▶ **Exercise**
Give back every line of the material below that has the string "Tomcat".

▶ **Material supplied**
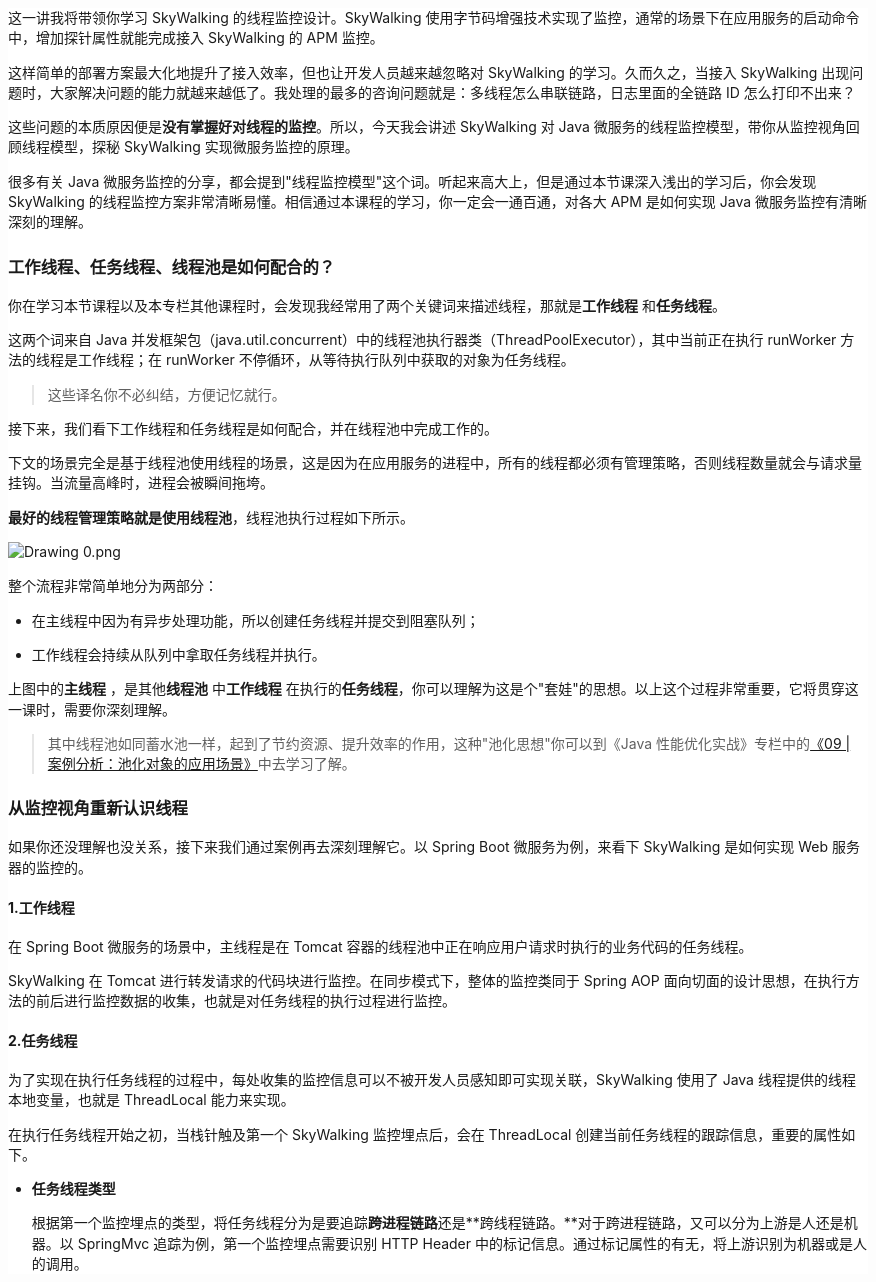 这一讲我将带领你学习 SkyWalking 的线程监控设计。SkyWalking 使用字节码增强技术实现了监控，通常的场景下在应用服务的启动命令中，增加探针属性就能完成接入 SkyWalking 的 APM 监控。

这样简单的部署方案最大化地提升了接入效率，但也让开发人员越来越忽略对 SkyWalking 的学习。久而久之，当接入 SkyWalking 出现问题时，大家解决问题的能力就越来越低了。我处理的最多的咨询问题就是：多线程怎么串联链路，日志里面的全链路 ID 怎么打印不出来？

这些问题的本质原因便是**没有掌握好对线程的监控**。所以，今天我会讲述 SkyWalking 对 Java 微服务的线程监控模型，带你从监控视角回顾线程模型，探秘 SkyWalking 实现微服务监控的原理。

很多有关 Java 微服务监控的分享，都会提到"线程监控模型"这个词。听起来高大上，但是通过本节课深入浅出的学习后，你会发现 SkyWalking 的线程监控方案非常清晰易懂。相信通过本课程的学习，你一定会一通百通，对各大 APM 是如何实现 Java 微服务监控有清晰深刻的理解。

### 工作线程、任务线程、线程池是如何配合的？

你在学习本节课程以及本专栏其他课程时，会发现我经常用了两个关键词来描述线程，那就是**工作线程** 和**任务线程**。

这两个词来自 Java 并发框架包（java.util.concurrent）中的线程池执行器类（ThreadPoolExecutor），其中当前正在执行 runWorker 方法的线程是工作线程；在 runWorker 不停循环，从等待执行队列中获取的对象为任务线程。
> 这些译名你不必纠结，方便记忆就行。

接下来，我们看下工作线程和任务线程是如何配合，并在线程池中完成工作的。

下文的场景完全是基于线程池使用线程的场景，这是因为在应用服务的进程中，所有的线程都必须有管理策略，否则线程数量就会与请求量挂钩。当流量高峰时，进程会被瞬间拖垮。

**最好的线程管理策略就是使用线程池**，线程池执行过程如下所示。

<Image alt="Drawing 0.png" src="https://s0.lgstatic.com/i/image6/M00/3B/17/CioPOWCCfBaAax6SAAKau0ImkMw950.png"/>

整个流程非常简单地分为两部分：

* 在主线程中因为有异步处理功能，所以创建任务线程并提交到阻塞队列；

* 工作线程会持续从队列中拿取任务线程并执行。

上图中的**主线程** ，是其他**线程池** 中**工作线程** 在执行的**任务线程**，你可以理解为这是个"套娃"的思想。以上这个过程非常重要，它将贯穿这一课时，需要你深刻理解。
> 其中线程池如同蓄水池一样，起到了节约资源、提升效率的作用，这种"池化思想"你可以到《Java 性能优化实战》专栏中的[《09 \| 案例分析：池化对象的应用场景》](https://kaiwu.lagou.com/course/courseInfo.htm?courseId=356&sid=20-h5Url-0&buyFrom=2&pageId=1pz4#/detail/pc?id=4186&fileGuid=xxQTRXtVcqtHK6j8)中去学习了解。

### 从监控视角重新认识线程

如果你还没理解也没关系，接下来我们通过案例再去深刻理解它。以 Spring Boot 微服务为例，来看下 SkyWalking 是如何实现 Web 服务器的监控的。

#### 1.工作线程

在 Spring Boot 微服务的场景中，主线程是在 Tomcat 容器的线程池中正在响应用户请求时执行的业务代码的任务线程。

SkyWalking 在 Tomcat 进行转发请求的代码块进行监控。在同步模式下，整体的监控类同于 Spring AOP 面向切面的设计思想，在执行方法的前后进行监控数据的收集，也就是对任务线程的执行过程进行监控。

#### 2.任务线程

为了实现在执行任务线程的过程中，每处收集的监控信息可以不被开发人员感知即可实现关联，SkyWalking 使用了 Java 线程提供的线程本地变量，也就是 ThreadLocal 能力来实现。

在执行任务线程开始之初，当栈针触及第一个 SkyWalking 监控埋点后，会在 ThreadLocal 创建当前任务线程的跟踪信息，重要的属性如下。

* **任务线程类型**   

  根据第一个监控埋点的类型，将任务线程分为是要追踪**跨进程链路**还是\*\*跨线程链路。\*\*对于跨进程链路，又可以分为上游是人还是机器。以 SpringMvc 追踪为例，第一个监控埋点需要识别 HTTP Header 中的标记信息。通过标记属性的有无，将上游识别为机器或是人的调用。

▶ **Response to this exercise**
在 Spring Boot 微服务的场景中，主线程是在 Tomcat 容器的线程池中正在响应用户请求时执行的业务代码的任务线程。
SkyWalking 在 Tomcat 进行转发请求的代码块进行监控。在同步模式下，整体的监控类同于 Spring AOP 面向切面的设计思想，在执行方法的前后进行监控数据的收集，也就是对任务线程的执行过程进行监控。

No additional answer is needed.